Barnsbury is an area of north London in the London Borough of Islington, within the N1 and N7 postal districts.

The name is a syncopated form of Bernersbury (1274), being so called after the Berners family: powerful medieval manorial lords who gained ownership of a large part of Islington after the Norman Conquest.

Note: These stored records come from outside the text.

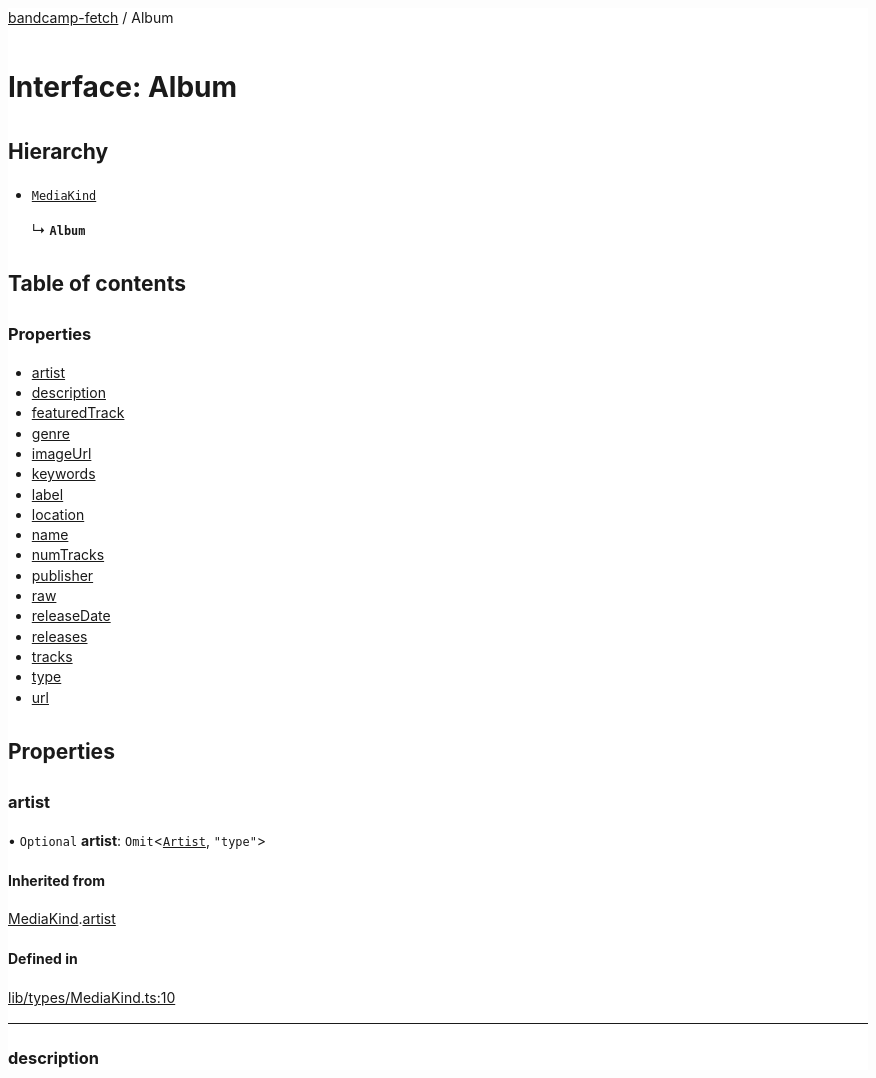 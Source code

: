 [bandcamp-fetch](../README.md) / Album

# Interface: Album

## Hierarchy

- [`MediaKind`](MediaKind.md)

  ↳ **`Album`**

## Table of contents

### Properties

- [artist](Album.md#artist)
- [description](Album.md#description)
- [featuredTrack](Album.md#featuredtrack)
- [genre](Album.md#genre)
- [imageUrl](Album.md#imageurl)
- [keywords](Album.md#keywords)
- [label](Album.md#label)
- [location](Album.md#location)
- [name](Album.md#name)
- [numTracks](Album.md#numtracks)
- [publisher](Album.md#publisher)
- [raw](Album.md#raw)
- [releaseDate](Album.md#releasedate)
- [releases](Album.md#releases)
- [tracks](Album.md#tracks)
- [type](Album.md#type)
- [url](Album.md#url)

## Properties

### artist

• `Optional` **artist**: `Omit`<[`Artist`](Artist.md), ``"type"``\>

#### Inherited from

[MediaKind](MediaKind.md).[artist](MediaKind.md#artist)

#### Defined in

[lib/types/MediaKind.ts:10](https://github.com/patrickkfkan/bandcamp-fetch/blob/eace49c/src/lib/types/MediaKind.ts#L10)

___

### description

The area of Barnsbury was predominantly rural until the early nineteenth century.

By the end of the 18th century, however, Barnsbury, like other parts of Islington, was being regarded as attractive part-rural suburbs by the comparatively wealthy people wanting to move out of the cramped City of London and industrial Clerkenwell.  The area is close to the city, and had strong local trade in its position as the first staging post for travellers making the journey from London to the north, and with considerable agricultural traffic and cattle driving to the nearby Smithfield cattle market in the city.

Barnard Park, consisting of 10 acres including a large area of football pitches, was created in 1967 on an area of housing that had been bombed during World War Two and named after former Islington Mayor Cllr George Barnard.

Pentonville Prison (built 1842) is located within Barnsbury.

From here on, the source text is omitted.